The fireplace wood we burn is often a mixture of pine and oak. Pine flames quickly; oak burns slowly and provides lasting warmth. God can transform our lives from ashes to oak. As Isaiah says, “They will be called oaks of righteousness, a planting of the Lord for the display of his splendor” (Isaiah 61:3b NIV).

My prayer for us is that we display God’s splendor, as we remain strong in His power and love.

Make a Joyful Noise

1 Dec

I marvel at the news reports of Black Friday, the biggest day of the year for retail sales. Sleeping out in the cold for the best place in line goes beyond my imagination. Since I’m not trained for combat, I don’t venture out on Black Friday. I have no desire to be embroiled in the pushing, grabbing, fights, and offensive language. (To be fair, there seems to be much less of that locally than what I see nationally.)

However, what really causes me sadness is the desperation that breeds such greed and selfishness. Apparently, we have a need to grab all we can because tomorrow may not come. Our world seems to teeter on the brink of political, economic, and/or natural disaster. At any moment, our entire lives could change. But so has it ever been—think Pearl Harbor or Twin Towers. I’m grateful our security doesn’t rely on government or circumstances. Because of God’s great love, we can not only be grateful, we can be gracious.

The fact that you’re reading this means you have an education and live in a country where freedom of speech still exits. I can also imagine you have a roof over your head, adequate food and clothing, and someone who cares about you.

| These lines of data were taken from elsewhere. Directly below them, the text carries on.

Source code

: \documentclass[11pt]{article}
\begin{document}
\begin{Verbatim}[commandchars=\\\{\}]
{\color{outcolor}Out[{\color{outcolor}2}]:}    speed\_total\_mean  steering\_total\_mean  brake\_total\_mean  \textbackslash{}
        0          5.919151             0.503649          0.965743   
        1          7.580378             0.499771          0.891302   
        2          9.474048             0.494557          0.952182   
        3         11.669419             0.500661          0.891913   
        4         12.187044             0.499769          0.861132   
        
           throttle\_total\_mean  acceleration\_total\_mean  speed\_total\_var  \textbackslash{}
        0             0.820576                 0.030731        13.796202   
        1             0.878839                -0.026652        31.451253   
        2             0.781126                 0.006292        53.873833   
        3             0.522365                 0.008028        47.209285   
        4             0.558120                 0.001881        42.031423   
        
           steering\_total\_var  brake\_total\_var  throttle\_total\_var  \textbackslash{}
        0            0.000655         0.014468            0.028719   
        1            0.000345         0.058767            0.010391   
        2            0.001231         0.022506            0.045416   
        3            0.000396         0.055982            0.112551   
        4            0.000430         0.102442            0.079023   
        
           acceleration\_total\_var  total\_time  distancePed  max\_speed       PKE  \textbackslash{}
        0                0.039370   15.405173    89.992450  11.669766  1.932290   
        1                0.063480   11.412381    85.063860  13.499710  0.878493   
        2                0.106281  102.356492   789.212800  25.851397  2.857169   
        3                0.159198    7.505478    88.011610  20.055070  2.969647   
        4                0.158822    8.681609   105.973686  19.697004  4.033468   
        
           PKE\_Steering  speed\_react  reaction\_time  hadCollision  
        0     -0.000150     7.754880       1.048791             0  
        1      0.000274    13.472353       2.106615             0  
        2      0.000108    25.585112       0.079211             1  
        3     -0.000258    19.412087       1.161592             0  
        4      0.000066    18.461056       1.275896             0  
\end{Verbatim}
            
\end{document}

God gives us such abundance so we can share. This season let’s turn our eyes on God and focus on what we have instead of what we wish we had. I encourage you to shout about the good stuff.

“Make a joyful noise unto the Lord, all ye lands.
Serve the Lord with gladness: Come before his presence with singing.
Know ye that the Lord he is God: It is he that hath made us, and not we ourselves;
We are his people, and the sheep of his pasture.
Enter into his gates with thanksgiving, And into his courts with praise: Be thankful unto him, and bless his name.
For the Lord is good; his mercy is everlasting; And his truth endureth to all generations.”
(Psalm 100:1–5 KJV 1900—the version I memorized as a kid).

I’m so thankful for the faithful followers of this blog. May God richly bless you this season and throughout your life.